Sel’skokhozyaistvennaya Biologiya [Agricultural Biology], 2013, № 1, p. 74-77.

UDC 633.11:632.937.14:577.21

JUVENILE AND AGE-SPECIFIC Lr-GENES OF RESISTANCE TO Puccinia tritidm Eriks. IN Triticum aestivum L.: REALITY OR CONDITIONALITY

L.G. Tyryshkin, V.G. Zakharov, V.V. Syukov

N.I. Vavilov Research Institute of Plant Industry, RAAS, St. Petersburg 190000, Russia e-mail: tyryshkinlev@rambler.ru

Received April 9, 2012 S u m m a r y

In accordance with current conception the genes of resistance of soft wheat to leaf rust divided into genes of juvenile and age resistance. The authors studied the virulence of monopustular isolates of disease agent to juvenile and adult plants of isogenic lines of the Thatcher variety and wheat varieties with different Lr genes of resistance. It was shown, that Lr12, Lr13, Lr34, Lr35, Lr46, Lr48 and Lr49 genes, relating to genes of age resistance, determine the resistance to some agent’ s isolates also in juvenile plants. The Lr1, Lr10, Lr14а, Lr15, Lr20, Lr23, Lr26, Lr34, Lr36, Lr37 genes, which in set articles were related to genes of juvenile resistance, against individual pathogen isolates manifest properties of juvenile resistance genes, and the beginning of their expression in different leaf level depends on pathogen isolate.

Keywords: wheat, leaf rust, juvenile resistance, adult resistance, genes for resistance.

Leaf rust resistance genes Lr are a group of oligogenes that provide resistance of wheat (Triticum aestivum L.) to lear rust Puccinia triticina Erikss. [syn.: P. recondita Roberge: Desm. f. sp. tritici (Erikss.) C.O. Johnston]. There are two groups of leaf rust resistance genes are classified in the literature: juvenile-seedling Lr genes are expressed in young plants starting from the 1st leaf, and they provide resistance of plants to individual (or all) clones of leaf rust during a whole ontogenesis; adult-plant Lr genes are not expressed in juvenile plants, but they determine resistance to individual (or all) rust genotypes at later ontogeny stages (pre-flag and flag leaf, etc.) (1). Catalogs of R.A. McIntosh et al. (2-6) describe 67 identified Lr genes including 59 genes for juvenile resistance and 8 genes for adult resistance (Lr12, Lr13, Lr22a, Lr22b, Lr35, Lr46, Lr48, Lr49).
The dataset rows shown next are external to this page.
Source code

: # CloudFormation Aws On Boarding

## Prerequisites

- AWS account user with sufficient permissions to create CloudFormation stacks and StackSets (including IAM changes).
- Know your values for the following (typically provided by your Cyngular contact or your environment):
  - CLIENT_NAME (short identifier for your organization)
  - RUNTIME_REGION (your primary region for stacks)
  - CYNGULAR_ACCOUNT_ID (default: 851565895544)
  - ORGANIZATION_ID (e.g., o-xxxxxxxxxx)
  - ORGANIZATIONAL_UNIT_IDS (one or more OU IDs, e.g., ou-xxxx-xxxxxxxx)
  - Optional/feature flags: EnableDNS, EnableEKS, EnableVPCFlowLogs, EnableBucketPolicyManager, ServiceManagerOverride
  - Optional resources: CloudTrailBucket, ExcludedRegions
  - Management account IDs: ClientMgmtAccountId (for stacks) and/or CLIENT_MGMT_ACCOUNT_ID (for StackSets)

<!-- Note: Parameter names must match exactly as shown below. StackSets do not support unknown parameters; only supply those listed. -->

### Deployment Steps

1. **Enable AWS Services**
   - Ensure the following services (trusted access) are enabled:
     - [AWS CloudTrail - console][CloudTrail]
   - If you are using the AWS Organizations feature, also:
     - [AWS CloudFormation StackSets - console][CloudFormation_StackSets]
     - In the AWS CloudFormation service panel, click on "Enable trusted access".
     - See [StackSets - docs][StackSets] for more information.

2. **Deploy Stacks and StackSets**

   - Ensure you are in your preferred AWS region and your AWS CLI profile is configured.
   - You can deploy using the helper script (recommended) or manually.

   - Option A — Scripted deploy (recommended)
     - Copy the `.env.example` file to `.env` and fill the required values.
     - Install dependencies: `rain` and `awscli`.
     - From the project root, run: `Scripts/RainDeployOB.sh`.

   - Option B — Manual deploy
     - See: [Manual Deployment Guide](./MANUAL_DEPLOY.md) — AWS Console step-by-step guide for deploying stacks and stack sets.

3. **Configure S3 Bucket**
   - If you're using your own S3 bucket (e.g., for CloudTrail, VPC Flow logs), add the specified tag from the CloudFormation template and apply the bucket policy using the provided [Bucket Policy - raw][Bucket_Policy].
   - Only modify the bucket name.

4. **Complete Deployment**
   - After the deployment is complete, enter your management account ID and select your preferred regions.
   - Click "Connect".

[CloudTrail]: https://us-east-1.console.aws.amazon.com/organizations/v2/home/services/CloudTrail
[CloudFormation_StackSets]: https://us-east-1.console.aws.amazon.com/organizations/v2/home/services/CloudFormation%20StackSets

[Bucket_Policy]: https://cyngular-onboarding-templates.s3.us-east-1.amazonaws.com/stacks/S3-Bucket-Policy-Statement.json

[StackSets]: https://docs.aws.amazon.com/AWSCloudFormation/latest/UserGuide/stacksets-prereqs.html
Along with it, genes Lr34, Lr27+31, Lr37 (1), and Lr10 (7) are known to provide age-specific resistance to leaf rust.

The available scientific literature contains very little information about the expression of adult resistance genes in juvenile plants, as well as about the juvenile resistance genes that control resistance of plants to particular isolates of P. triticina only in later ontogeny stages. For example, it was reported that adult-plant resistance gene Lr13 also determines resistance of wheat seedlings to particular isolates of leaf rust, especially at high temperature (2). The study of P. triticina isolates collected in the Northern Caucasus revealed differences in the rate of virulence manifested in seedlings and flag leaves of different lines - carriers of different Lr genes (8) (assuming it only as preliminary result, because the tested leaf segments were soaked in benzimidazole - the inducer of resistance). Juvenile resistance genes Lr14b, Lr23, Lr26, and Lr29 didn’t provide resistance to race 77 in seedlings of isogenic lines, but they controlled their leaf rust resistance at later developmental stages (9).
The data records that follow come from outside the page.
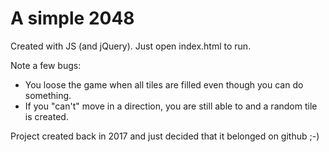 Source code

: # A simple 2048
Created with JS (and jQuery).
Just open index.html to run.

Note a few bugs:
- You loose the game when all tiles are filled even though you can do something.
- If you "can't" move in a direction, you are still able to and a random tile is created.


Project created back in 2017 and just decided that it belonged on github ;-)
The purpose of this work was testing the hypothesis about conventional division of wheat Lr genes into juvenile and adult resistance genes.

Technique. Monopustular isolates of Puccinia triticina were derived from the pathogen populations collected in the Middle Volga (Samara and Ulyanovsk regions) and maintained on fragments of wheat leaves cv Leningradka. Seeds of near-isogenic wheat lines cv Thatcher with resistance genes Lr1, Lr10, Lr12, Lr13, Lr14a , Lr15, Lr17, Lr20, Lr23, Lr26, Lr32, Lr34, Lr35, Lr36, Lr37, as well as samples with genes Lr27+31, Lr46, Lr48, and Lr49 were germinated in cuvettes on cotton wool soaked in water. After germination, the seedlings were exposed to constant illumination (light stand, 2500 lx, 20-22 °C). Seeds of lines with resistance genes Lr1, Lr10, Lr14a, Lr15, Lr20, Lr23, Lr26, Lr34, Lr35, Lr36, and Lr37 were sown in boxes with soil and grown to heading in a climate chamber (constant illumination 2500 lx, 22 °C).

Expression of adult resistance genes in juvenile plants, as well as expression of juvenile resistance genes in adult plants was evaluated in two independent experiments.

In the first experiment, leaf segments of 0,8-1,0 cm long were cut from seedlings of near-isogenic lines cv Thatcher with genes Lr10, Lr12, Lr13, Lr34, Lr35, as well as samples with genes Lr27+31, Lr46, Lr48, and Lr49, placed in cuvettes on a cotton wool soaked in benzimidazole aqueous solution (100 mg/l) and infected with 200 monopustular isolates of the pathogen (10). The cuvettes were covered with glass, placed for 12 hours in darkness and then in a light stand (21 °C, constant illumination 2500 lx). Type of response to the infection was accounted on the 7th day after inoculation according to a scale of E.B. Mains and H.S. Jackson (11): 0 - no symptoms of lesion; 0 - necrosis without pustules; 1 - very small pustules with necrosis of surrounding tissue; 2 -medium-sized pustules with chlorosis or necrosis; 3 - pustules of medium and large size without necrosis. The clones that provided 0 response of infected wheat (high degree of resistance, pathogen avirulence) were used to inoculate intact plants of these samples whose response to the infection was evaluated on the 12th day after inoculation using the same scale.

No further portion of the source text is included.